After weeks of teaching English and seeing numerous girls reading this trilogy during silent reading time, I decided it was time for me to beginThe Hunger Games. I am always slightly sceptical about books/series of books that receive such hype, especially as I was recently left disappointed by a certain Swedish thriller series that receives a lot of press, so I think I have been putting off picking up this book, despite purchasing it months ago for this very reason. I need not have worried, I loved The Hunger Games and found it difficult to put down my kindle and actually do some school work.

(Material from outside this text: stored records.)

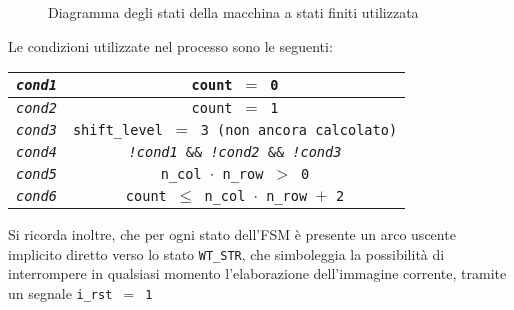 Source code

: \documentclass{article}
\begin{document}
\begin{figure}[ht]
    \caption{Diagramma degli stati della macchina a stati finiti utilizzata}
    \label{fig:fsm}
\end{figure}

Le condizioni utilizzate nel processo sono le seguenti:


\begin{center}
    \begin{tabular}{||c|c||}
        \hline
        \texttt{\emph{cond1}} & \texttt{count $=$ 0} \\
        \hline
        \texttt{\emph{cond2}} & \texttt{count $=$ 1} \\
        \hline
        \texttt{\emph{cond3}} & \texttt{shift\_level $=$ 3 (non ancora calcolato)} \\
        \hline
        \texttt{\emph{cond4}} & \texttt{\emph{!cond1} \&\& \emph{!cond2} \&\& \emph{!cond3}} \\   
        \hline
        \texttt{\emph{cond5}} & \texttt{n\_col $\cdot$ n\_row $>$ 0} \\
        \hline
        \texttt{\emph{cond6}} & \texttt{count $\leq$ n\_col $\cdot$ n\_row $+$ 2} \\      
        \hline
        \end{tabular}
\end{center}

Si ricorda inoltre, che per ogni stato dell'FSM è presente un arco uscente implicito diretto verso lo stato \texttt{WT\_STR}, 
che simboleggia la possibilità di interrompere in qualsiasi momento l'elaborazione dell'immagine corrente, tramite un segnale \texttt{i\_rst $=$ 1}
\end{document}
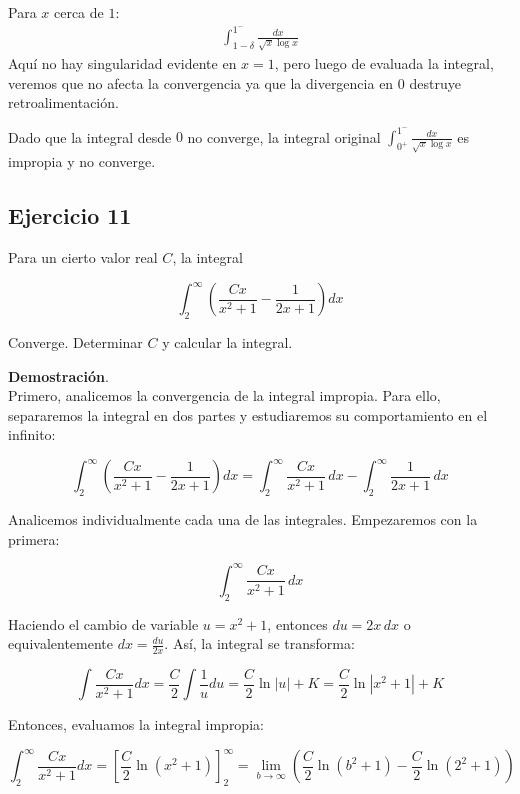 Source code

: \documentclass{article}
\begin{document}
    Para $x$ cerca de $1$:
    \begin{align*}
    \int_{1-\delta}^{1^-} \frac{dx}{\sqrt{x} \log x}
    \end{align*}
    Aquí no hay singularidad evidente en $x = 1$, pero luego de evaluada la integral, veremos que no afecta la convergencia ya que la divergencia en $0$ destruye retroalimentación.

    Dado que la integral desde $0$ no converge, la integral original $\int_{0^+}^{1^-} \frac{dx}{\sqrt{x} \log x}$ es impropia y no converge.



    \subsection*{Ejercicio 11}

    Para un cierto valor real $C$, la integral

    $$
    \int_{2}^{\infty}\left(\frac{C x}{x^{2}+1}-\frac{1}{2 x+1}\right) d x
    $$

    Converge. Determinar $C$ y calcular la integral.

    \textbf{Demostración}.\\

    Primero, analicemos la convergencia de la integral impropia. Para ello, separaremos la integral en dos partes y estudiaremos su comportamiento en el infinito:

    \[
    \int_{2}^{\infty}\left(\frac{C x}{x^{2}+1}-\frac{1}{2 x+1}\right) d x
    = \int_{2}^{\infty} \frac{C x}{x^2 + 1} \, dx - \int_{2}^{\infty} \frac{1}{2x + 1} \, dx
    \]

    Analicemos individualmente cada una de las integrales. Empezaremos con la primera:

    \[
    \int_{2}^{\infty} \frac{C x}{x^2 + 1} \, dx
    \]

    Haciendo el cambio de variable $u = x^2 + 1$, entonces $du = 2x \, dx$ o equivalentemente $dx = \frac{du}{2x}$. Así, la integral se transforma:

    \[
    \int \frac{C x}{x^2 + 1} dx = \frac{C}{2} \int \frac{1}{u} du = \frac{C}{2} \ln |u| + K
    = \frac{C}{2} \ln |x^2 + 1| + K
    \]

    Entonces, evaluamos la integral impropia:

    \[
    \int_{2}^{\infty} \frac{C x}{x^2 + 1} dx = \left[ \frac{C}{2} \ln(x^2 + 1) \right]_{2}^{\infty}
    = \lim_{b \to \infty} \left( \frac{C}{2} \ln(b^2 + 1) - \frac{C}{2} \ln(2^2 + 1) \right)
    \]
\end{document}
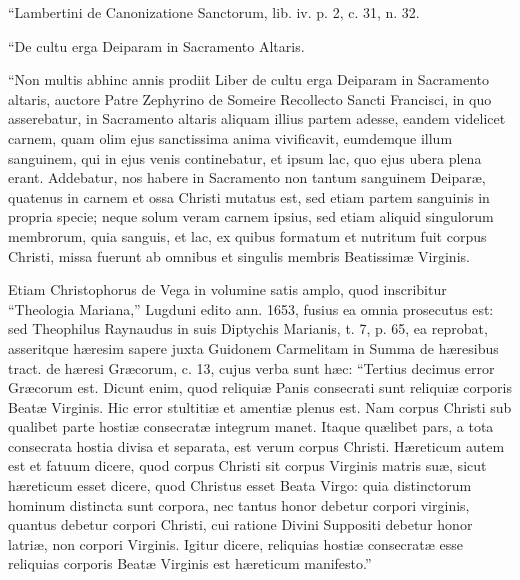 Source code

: ``Lambertini de Canonizatione Sanctorum, lib. iv. p. 2, c. 31, n.
32.


``De cultu erga Deiparam in Sacramento Altaris.


``Non multis abhinc annis prodiit Liber de cultu erga Deiparam in
Sacramento altaris, auctore Patre Zephyrino de Someire Recollecto Sancti
Francisci, in quo asserebatur, in Sacramento altaris aliquam illius
partem adesse, eandem videlicet carnem, quam olim ejus sanctissima anima
vivificavit, eumdemque illum sanguinem, qui in ejus venis
continebatur, et ipsum lac, quo ejus ubera plena erant. Addebatur, nos
habere in Sacramento non tantum sanguinem Deiparæ, quatenus in carnem
et ossa Christi mutatus est, sed etiam partem sanguinis in propria
specie; neque solum veram carnem ipsius, sed etiam aliquid singulorum
membrorum, quia sanguis, et lac, ex quibus formatum et nutritum fuit
corpus Christi, missa fuerunt ab omnibus et singulis membris Beatissimæ
Virginis.


Etiam Christophorus de Vega in volumine satis amplo, quod inscribitur
``Theologia Mariana,'' Lugduni edito ann. 1653, fusius ea omnia
prosecutus est: sed Theophilus Raynaudus in suis Diptychis Marianis, t.
7, p. 65, ea reprobat, asseritque hæresim sapere juxta Guidonem
Carmelitam in Summa de hæresibus tract. de hæresi Græcorum, c. 13,
cujus verba sunt hæc: ``Tertius decimus error Græcorum est. Dicunt
enim, quod reliquiæ Panis consecrati sunt reliquiæ corporis Beatæ
Virginis. Hic error stultitiæ et amentiæ plenus est. Nam corpus
Christi sub qualibet parte hostiæ consecratæ integrum manet. Itaque
quælibet pars, a tota consecrata hostia divisa et separata, est verum
corpus Christi. Hæreticum autem est et fatuum dicere, quod corpus
Christi sit corpus Virginis matris suæ, sicut hæreticum esset dicere,
quod Christus esset Beata Virgo: quia distinctorum hominum distincta
sunt corpora, nec tantus honor debetur corpori virginis, quantus debetur
corpori Christi, cui ratione Divini Suppositi debetur honor latriæ, non
corpori Virginis. Igitur dicere, reliquias hostiæ consecratæ esse
reliquias corporis Beatæ Virginis est hæreticum manifesto.''

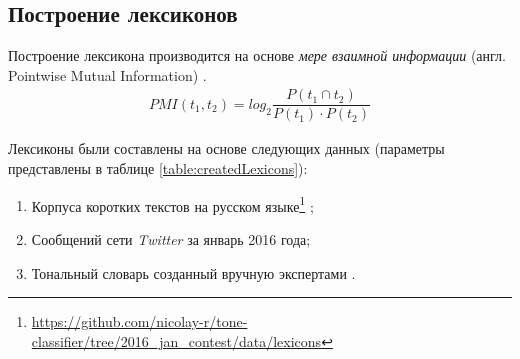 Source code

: \subsection{Построение лексиконов}

Построение лексикона производится на основе {\it мере взаимной информации}
(англ. Pointwise Mutual Information) \cite{lexiconSO}.
\begin{gather}
    PMI(t_1, t_2) = log_2 \dfrac{P(t_1\cap t_2)}{P(t_1)\cdot P(t_2)}
\end{gather}

Лексиконы были составлены на основе следующих данных (параметры представлены
в таблице \ref{table:createdLexicons}):

\begin{enumerate}
    \item Корпуса коротких текстов на русском языке\footnote{
        \url{https://github.com/nicolay-r/tone-classifier/tree/2016_jan_contest/data/lexicons}
    } \cite{rubtsovaCollection};
    \item Сообщений сети {\it Twitter } за январь 2016 года;
    \item Тональный словарь созданный вручную экспертами \cite{expertLexicon}.
\end{enumerate}


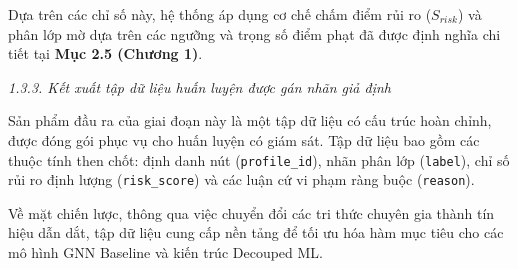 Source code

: Dựa trên các chỉ số này, hệ thống áp dụng cơ chế chấm điểm rủi ro ($S_{risk}$) và phân lớp mờ dựa trên các ngưỡng và trọng số điểm phạt đã được định nghĩa chi tiết tại \textbf{Mục 2.5 (Chương 1)}.\vspace{0.3cm}

\textit{1.3.3. Kết xuất tập dữ liệu huấn luyện được gán nhãn giả định}\vspace{0.2cm}

Sản phẩm đầu ra của giai đoạn này là một tập dữ liệu có cấu trúc hoàn chỉnh, được đóng gói phục vụ cho huấn luyện có giám sát. Tập dữ liệu bao gồm các thuộc tính then chốt: định danh nút (\texttt{profile\_id}), nhãn phân lớp (\texttt{label}), chỉ số rủi ro định lượng (\texttt{risk\_score}) và các luận cứ vi phạm ràng buộc (\texttt{reason}).\vspace{0.3cm}

Về mặt chiến lược, thông qua việc chuyển đổi các tri thức chuyên gia thành tín hiệu dẫn dắt, tập dữ liệu cung cấp nền tảng để tối ưu hóa hàm mục tiêu cho các mô hình GNN Baseline và kiến trúc Decouped ML. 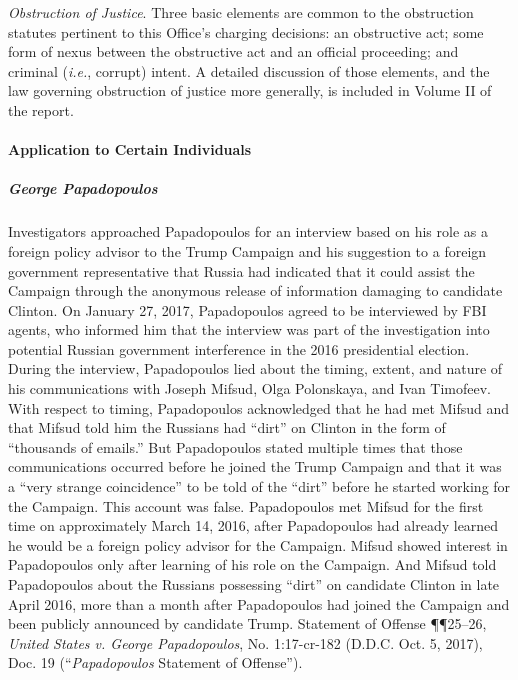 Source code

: \textit{Obstruction of Justice}.
Three basic elements are common to the obstruction statutes pertinent to this Office's charging decisions: an obstructive act; some form of nexus between the obstructive act and an official proceeding; and criminal (\textit{i.e.}, corrupt) intent.
A detailed discussion of those elements, and the law governing obstruction of justice more generally, is included in Volume II of the report.

\paragraph{Application to Certain Individuals}

\subparagraph{George Papadopoulos}
Investigators approached Papadopoulos for an interview based on his role as a foreign policy advisor to the Trump Campaign and his suggestion to a foreign government representative that Russia had indicated that it could assist the Campaign through the anonymous release of information damaging to candidate Clinton.
On January 27, 2017, Papadopoulos agreed to be interviewed by FBI agents, who informed him that the interview was part of the investigation into potential Russian government interference in the 2016 presidential election.
During the interview, Papadopoulos lied about the timing, extent, and nature of his communications with Joseph Mifsud, Olga Polonskaya, and Ivan Timofeev.
With respect to timing, Papadopoulos acknowledged that he had met Mifsud and that Mifsud told him the Russians had ``dirt'' on Clinton in the form of ``thousands of emails.''
But Papadopoulos stated multiple times that those communications occurred before he joined the Trump Campaign and that it was a ``very strange coincidence'' to be told of the ``dirt'' before he started working for the Campaign.
This account was false.
Papadopoulos met Mifsud for the first time on approximately March 14, 2016, after Papadopoulos had already learned he would be a foreign policy advisor for the Campaign.
Mifsud showed interest in Papadopoulos only after learning of his role on the Campaign.
And Mifsud told Papadopoulos about the Russians possessing ``dirt'' on candidate Clinton in late April 2016, more than a month after Papadopoulos had joined the Campaign and been publicly announced by candidate Trump.
Statement of Offense \P\P 25--26, \textit{United States v. George Papadopoulos}, No. 1:17-cr-182 (D.D.C. Oct. 5, 2017), Doc. 19 (``\textit{Papadopoulos} Statement of Offense'').

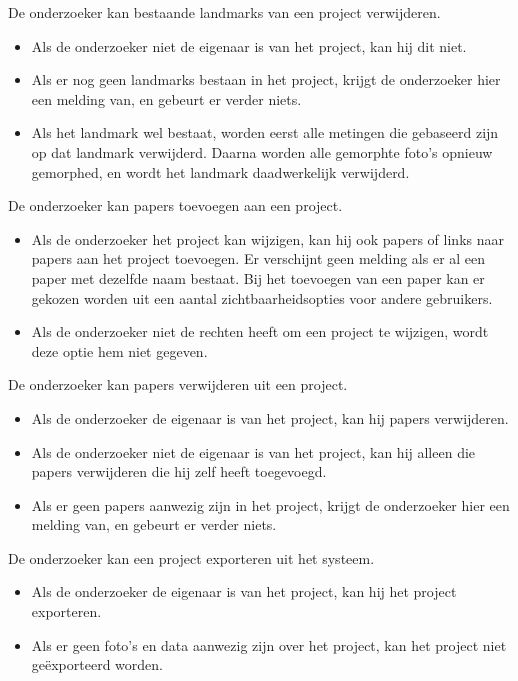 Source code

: \noindent
De onderzoeker kan bestaande landmarks van een project verwijderen.
\begin{itemize}
	\item Als de onderzoeker niet de eigenaar is van het project, kan hij dit niet.
	\item Als er nog geen landmarks bestaan in het project, krijgt de onderzoeker hier een melding van, en gebeurt er verder niets.
	\item Als het landmark wel bestaat, worden eerst alle metingen die gebaseerd zijn op dat landmark verwijderd. Daarna worden alle gemorphte foto's opnieuw gemorphed, en wordt het landmark daadwerkelijk verwijderd.
\end{itemize}

\noindent
De onderzoeker kan papers toevoegen aan een project.
\begin{itemize}
	\item Als de onderzoeker het project kan wijzigen, kan hij ook papers of links naar papers aan het project toevoegen. Er verschijnt geen melding als er al een paper met dezelfde naam bestaat. Bij het toevoegen van een paper kan er gekozen worden uit een aantal zichtbaarheidsopties voor andere gebruikers.
	\item Als de onderzoeker niet de rechten heeft om een project te wijzigen, wordt deze optie hem niet gegeven.
\end{itemize}

\noindent
De onderzoeker kan papers verwijderen uit een project.
\begin{itemize}
	\item Als de onderzoeker de eigenaar is van het project, kan hij papers verwijderen.
	\item Als de onderzoeker niet de eigenaar is van het project, kan hij alleen die papers verwijderen die hij zelf heeft toegevoegd.
	\item Als er geen papers aanwezig zijn in het project, krijgt de onderzoeker hier een melding van, en gebeurt er verder niets.
\end{itemize}

\noindent
De onderzoeker kan een project exporteren uit het systeem.
\begin{itemize}
	\item Als de onderzoeker de eigenaar is van het project, kan hij het project exporteren.
	\item Als er geen foto's en data aanwezig zijn over het project, kan het project niet ge\"exporteerd worden.
\end{itemize}

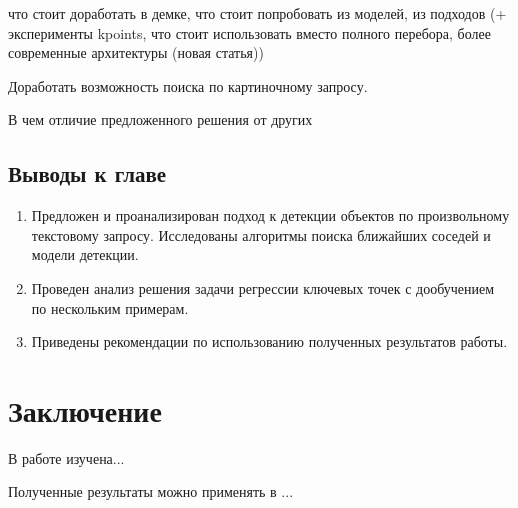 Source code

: \documentclass[a4paper,14pt]{article}
\begin{document}
    что стоит доработать в демке, что стоит попробовать из моделей, из подходов (+ эксперименты kpoints, что стоит использовать вместо полного перебора, более современные архитектуры (новая статья))
    
    Доработать возможность поиска по картиночному запросу.
    
    В чем отличие предложенного решения от других

    \subsection{Выводы к главе \thesection}
    \begin{enumerate}
        \itemsep0em
        \item Предложен и проанализирован подход к детекции объектов по произвольному текстовому запросу. Исследованы алгоритмы поиска ближайших соседей и модели детекции.
        \item Проведен анализ решения задачи регрессии ключевых точек с дообучением по нескольким примерам.
        \item Приведены рекомендации по использованию полученных результатов работы.
    \end{enumerate}

    \newpage


    \section{Заключение}

    В работе изучена...
    
    Полученные результаты можно применять в ...

    \newpage
    \renewcommand{\refname}{{\normalsize \hfill Список использованных источников \hfill}}
%    
    
    
    \newpage
\end{document}

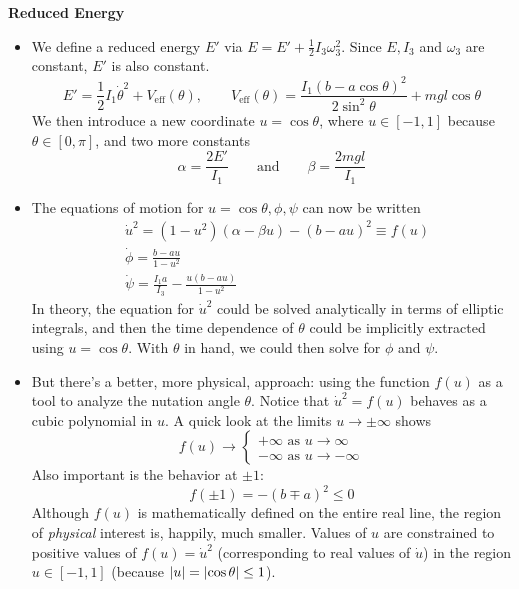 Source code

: \documentclass[11pt, a4paper]{article}
\newcommand{\eqtext}[1]{\qquad \text{#1} \qquad}
\newcommand{\veff}{V_{\text{eff}}}  %
\begin{document}
\textbf{Reduced Energy}
\begin{itemize}
	\item  We define a reduced energy $ E' $ via $ E = E' + \frac{1}{2}I_3 \omega_3^2 $. Since $ E, I_3 $ and $ \omega_3 $ are constant, $ E' $ is also constant.
	\begin{equation*}
		E' = \frac{1}{2}I_1 \dot{\theta}^2 + \veff(\theta), \qquad \veff(\theta) = \frac{I_1(b-a\cos \theta)^2}{2\sin^2 \theta} + mgl\cos \theta
	\end{equation*}
	We then introduce a new coordinate $ u = \cos \theta $, where $ u \in [-1, 1] $ because $ \theta \in [0, \pi] $, and two more constants
	\begin{equation*}
		\alpha = \frac{2 E'}{I_1} \eqtext{and} \beta = \frac{2mgl}{I_1}
	\end{equation*}
	
	\item The equations of motion for $ u = \cos \theta, \phi, \psi $ can now be written
	\begin{align*}
		& \dot{u}^2  = (1-u^{2})(\alpha - \beta u) - (b - a u)^2 \equiv f(u)\\
		&\dot{\phi} = \frac{b-au}{1-u^2}\\
		&\dot{\psi} = \frac{I_1a}{I_3} - \frac{u(b-au)}{1-u^2}
	\end{align*}
	In theory, the equation for $ \dot{u}^{2} $ could be solved analytically in terms of elliptic integrals, and then the time dependence of $ \theta $ could be implicitly extracted using $ u = \cos \theta $. With $ \theta $ in hand, we could then solve for $ \phi $ and $ \psi $.
	
	\item But there's a better, more physical, approach: using the function $ f(u) $ as a tool to analyze the nutation angle $ \theta $. Notice that $ \dot{u}^{2} = f(u) $ behaves as a cubic polynomial in $ u $. A quick look at the limits $ u \to \pm \infty $ shows 
	\begin{equation*}
		f(u) \to 
		\begin{cases}
			+ \infty \text{ as } u \to \infty\\
			- \infty \text{ as } u \to -\infty
		\end{cases}
	\end{equation*}
	Also important is the behavior at $ \pm 1 $:
	\begin{equation*}
		f(\pm 1) = - (b \mp a)^{2} \leq 0
	\end{equation*}
	Although $ f(u) $ is mathematically defined on the entire real line, the region of \textit{physical} interest is, happily, much smaller. Values of $ u $ are constrained to positive values of $ f(u) = \dot{u}^2 $ (corresponding to real values of $ \dot{u} $) in the region $ u \in [-1, 1] $ (because $ \abs{u} = \abs{\cos \theta} \leq 1$). 
	

\end{itemize}
\end{document}
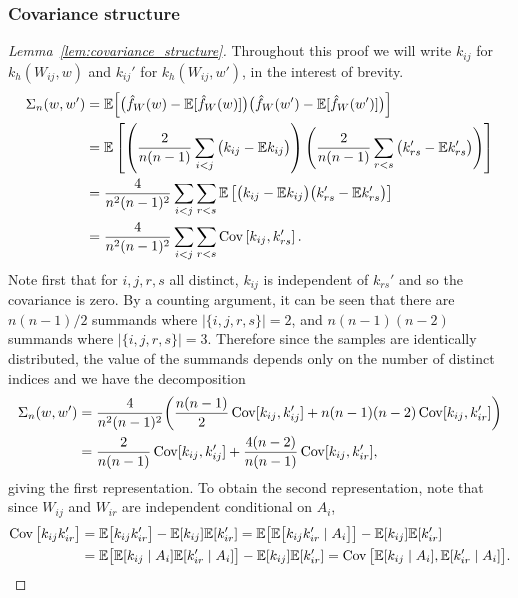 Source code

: \subsubsection{Covariance structure}

\begin{proof}[Lemma~\ref{lem:covariance_structure}]

  Throughout this proof we will write
  $k_{i j}$ for $k_h(W_{i j},w)$
  and
  $k_{i j}'$ for $k_h(W_{i j},w')$,
  in the interest of brevity.
  \begin{align*}
    \Sigma_n(w,w')
    &=
    \mathbb{E}\Big[
      \big(
        \hat f_W(w)
        - \mathbb{E}[\hat f_W(w)]
      \big)
      \big(
        \hat f_W(w')
        - \mathbb{E}[\hat f_W(w')]
      \big)
    \Big] \\
    &=
    \mathbb{E}\left[
      \left(
        \frac{2}{n(n-1)}
        \sum_{i<j}
        \big(
          k_{i j} - \mathbb{E} k_{i j}
        \big)
      \right)
      \left(
        \frac{2}{n(n-1)}
        \sum_{r<s}
        \big(
          k_{rs}' - \mathbb{E} k_{rs}'
        \big)
      \right)
    \right] \\
    &=
    \frac{4}{n^2(n-1)^2}
    \sum_{i<j}
    \sum_{r<s}
    \mathbb{E}\left[
      \big(
        k_{i j} - \mathbb{E} k_{i j}
      \big)
      \big(
        k_{rs}' - \mathbb{E} k_{rs}'
      \big)
    \right] \\
    &=
    \frac{4}{n^2(n-1)^2}
    \sum_{i<j}
    \sum_{r<s}
    \operatorname{Cov}\left[
      k_{i j},
      k_{rs}'
    \right].
  \end{align*}
  Note first that
  for $i,j,r,s$ all distinct,
  $k_{i j}$ is independent of $k_{rs}'$
  and so the covariance is zero.
  By a counting argument,
  it can be seen that
  there are
  $n(n-1)/2$
  summands where
  $|\{i,j,r,s\}| = 2$,
  and
  $n(n-1)(n-2)$
  summands where
  $|\{i,j,r,s\}| = 3$.
  Therefore since the samples
  are identically distributed,
  the value of the summands
  depends only on the number of distinct indices
  and we have the decomposition
  \begin{align*}
    \Sigma_n(w,w')
    &=
    \frac{4}{n^2(n-1)^2}
    \bigg(
      \frac{n(n-1)}{2}
      \operatorname{Cov}[k_{i j}, k_{i j}']
      + n(n-1)(n-2)
      \operatorname{Cov}[k_{i j}, k_{i r}']
    \bigg) \\
    &=
    \frac{2}{n(n-1)}
    \operatorname{Cov}[k_{i j}, k_{i j}']
    + \frac{4(n-2)}{n(n-1)}
    \operatorname{Cov}[k_{i j}, k_{i r}'],
  \end{align*}
  giving the first representation.
  To obtain the second representation,
  note that since
  $W_{i j}$ and $W_{i r}$
  are independent conditional
  on $A_i$,
  \begin{align*}
    \operatorname{Cov}\big[
      k_{i j}
      k_{i r}'
    \big]
    &=
    \mathbb{E}\big[
      k_{i j}
      k_{i r}'
    \big]
    -
    \mathbb{E}[k_{i j}]
    \mathbb{E}[k_{i r}']
    =
    \mathbb{E}\big[
      \mathbb{E}\big[
        k_{i j}
        k_{i r}'
        \mid A_i
      \big]
    \big]
    -
    \mathbb{E}[k_{i j}]
    \mathbb{E}[k_{i r}'] \\
    &=
    \mathbb{E}\big[
      \mathbb{E}[k_{i j} \mid A_i]
      \mathbb{E}[k_{i r}' \mid A_i]
    \big]
    -
    \mathbb{E}[k_{i j}]
    \mathbb{E}[k_{i r}']
    =
    \operatorname{Cov}\big[
      \mathbb{E}[k_{i j} \mid A_i],
      \mathbb{E}[k_{i r}' \mid A_i]
    \big].
  \end{align*}
\end{proof}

For those who have yet to read this, see the film, or who have avoided hearing people rave about this series, The Hunger Games is set in a futuristic version of America; a rebellion has torn the country apart and many are living in poverty and still being punished for events from decades ago. The country is ruled by the Capitol, and each year as a reminder of the dangers of defying the Capitol, The Hunger Games are staged; a fight to the death between two children from each district of the country – think Battle Royale and you pretty much have it.

The Hunger Games follows the journey of Katniss Everdeen, a teenage/popular fiction heroine I can actually admire and who does things on her terms, but showing great humanity and emotion in such a difficult and challenging situation. I wanted to read about her journey and continued to do so out of a connection to the characters and not because I felt I should finish the book to see what all the hype is about. I am so happy there is actually a female character in popular teenage fiction who is strong, determined and resourceful, kind and intelligent. I am sure there are people out there who can name many who fit this criteria, but after a certain vampire/dark romance series giving off the whole obsessively in love, ‘I must marry him as soon as I finish school or my life will be over’ vibe, it is great that there is a balance. Not that I am crazily feminist, but I like to think we have moved on from girls only wanting to get married. Now I realise I might have shot myself in the foot here as I haven’t read the next two books, but I am praying the trilogy ends in a fitting and believable way, which so far i am sure it will; I hate an anti-climatic ending, especially one where it appears the author has chickened out of killing any major characters!

For now it is back to school work and baking, currently attempting to make jam!